"""

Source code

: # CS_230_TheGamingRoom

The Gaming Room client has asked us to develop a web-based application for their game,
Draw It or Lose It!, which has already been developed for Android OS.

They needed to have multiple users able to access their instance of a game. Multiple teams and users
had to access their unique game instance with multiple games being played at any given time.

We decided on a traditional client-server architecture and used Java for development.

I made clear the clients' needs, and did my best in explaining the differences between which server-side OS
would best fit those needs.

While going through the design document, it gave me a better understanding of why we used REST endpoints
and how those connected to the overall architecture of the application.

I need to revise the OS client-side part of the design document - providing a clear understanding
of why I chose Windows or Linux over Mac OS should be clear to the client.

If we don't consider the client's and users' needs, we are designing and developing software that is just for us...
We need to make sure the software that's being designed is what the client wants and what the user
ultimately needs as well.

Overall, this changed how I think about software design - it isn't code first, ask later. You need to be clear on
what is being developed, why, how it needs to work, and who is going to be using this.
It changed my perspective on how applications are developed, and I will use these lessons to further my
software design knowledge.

"""
"""

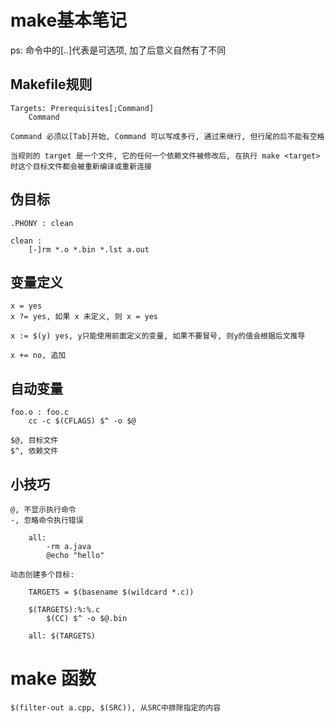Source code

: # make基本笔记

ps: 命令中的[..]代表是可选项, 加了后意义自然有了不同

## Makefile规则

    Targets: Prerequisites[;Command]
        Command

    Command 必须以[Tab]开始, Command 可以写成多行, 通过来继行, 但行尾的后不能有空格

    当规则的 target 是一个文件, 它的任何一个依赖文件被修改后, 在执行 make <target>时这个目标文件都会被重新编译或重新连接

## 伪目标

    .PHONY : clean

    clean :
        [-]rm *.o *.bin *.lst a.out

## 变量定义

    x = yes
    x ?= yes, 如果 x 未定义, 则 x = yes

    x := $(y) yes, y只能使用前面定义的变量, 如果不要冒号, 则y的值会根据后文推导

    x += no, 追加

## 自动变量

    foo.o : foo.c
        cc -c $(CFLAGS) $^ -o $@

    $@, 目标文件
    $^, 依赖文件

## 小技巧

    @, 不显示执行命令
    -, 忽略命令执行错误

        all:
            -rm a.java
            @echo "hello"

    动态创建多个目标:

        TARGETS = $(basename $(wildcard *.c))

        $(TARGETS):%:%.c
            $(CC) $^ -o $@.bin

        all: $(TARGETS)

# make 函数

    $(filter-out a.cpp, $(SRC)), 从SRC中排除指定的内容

"""

Task to carry out -
Lines of the material that contain the word "understanding" are to be gathered.

Answer to the exercise -
While going through the design document, it gave me a better understanding of why we used REST endpoints
I need to revise the OS client-side part of the design document - providing a clear understanding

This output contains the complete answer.